¡Miáu!

¡Miáu!

Juan Ortega inicia la media verónica

Nada más salir el primer toro de la corrida se vio que la tarde venía contaminada por un tufillo de rechazo a lo que podríamos llamar “sevillanía importada”. O impostada, como ustedes quieran. Definitivamente noqueado Daniel Luque por resentirse de sus graves lesiones, la empresa Plaza 1 recurrió al torero salmantino Damián Castaño, que ha revalorizado recientemente su cartel en Las Ventas, para cubrir su vacante. Sevilla, pues, quedaba ligeramente mutilada para el encuentro con la afición de Madrid, particularmente con la que compone una facción de aficionados madrileños que se ha arrogado el mando en Plaza: la de toros, la que se levantó, hace casi un siglo en el arrabal de Espíritu Santo, junto al desaparecido arroyo Abroñigal. Esto ya no es novedad. Es un hecho cierto. Las Ventas, aunque no lo crean, no pertenece a la Comunidad de Madrid, sino a un grupo de gentes, comuneros ellos, que operan por su cuenta –eso sí, gratis et amore-- en la defensa de esta fortaleza taurina, al borde como está –parece ser—de la ruina inminente, en lo que a su legendaria categoría se refiere.
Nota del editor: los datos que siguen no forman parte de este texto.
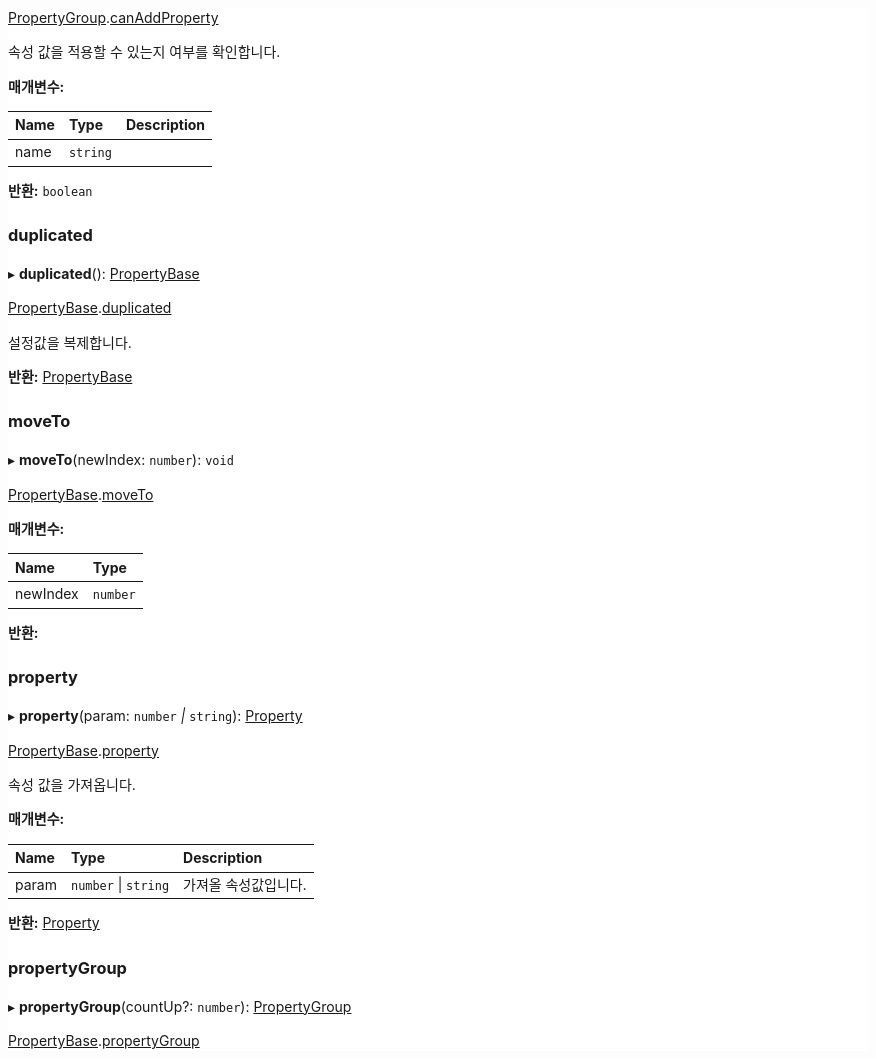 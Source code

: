 [PropertyGroup](propertygroup-class.md).[canAddProperty](propertygroup-class.md#canaddproperty)

속성 값을 적용할 수 있는지 여부를 확인합니다.

**매개변수:**

| Name | Type | Description |
| :--- | :--- | :--- |
| name | `string` |  |

**반환:** `boolean`

### duplicated   <a id="duplicated"></a>

▸ **duplicated**\(\): [PropertyBase](propertybase-class.md)

[PropertyBase](propertybase-class.md).[duplicated](propertybase-class.md#duplicated)

설정값을 복제합니다.

**반환:** [PropertyBase](propertybase-class.md)

### moveTo   <a id="moveto"></a>

▸ **moveTo**\(newIndex: `number`\): `void`

[PropertyBase](propertybase-class.md).[moveTo](propertybase-class.md#moveto)

**매개변수:**

| Name | Type |
| :--- | :--- |
| newIndex | `number` |

**반환:**

### property   <a id="property"></a>

▸ **property**\(param: `number` _\|_ `string`\): [Property](property-class.md)

[PropertyBase](propertybase-class.md).[property](propertybase-class.md#property)

속성 값을 가져옵니다.

**매개변수:**

| Name | Type | Description |
| :--- | :--- | :--- |
| param | `number` \| `string` | 가져올 속성값입니다. |

**반환:** [Property](property-class.md)

### propertyGroup   <a id="propertygroup"></a>

▸ **propertyGroup**\(countUp?: `number`\): [PropertyGroup](propertygroup-class.md)

[PropertyBase](propertybase-class.md).[propertyGroup](propertybase-class.md#propertygroup)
Ayer era el día del levantamiento contra los toros impresentables y las falsedades del toreo actual, en especial de los “toreritos sevillanos” que han incubado su prestigio localista a la vera de la Giralda. Dos de ellos –Juan Ortega y Pablo Aguado-- sobrevivían al cartel inicial, pero difícilmente podrían sobrevivir a la sentencia prejuiciada del sanedrín madrileño.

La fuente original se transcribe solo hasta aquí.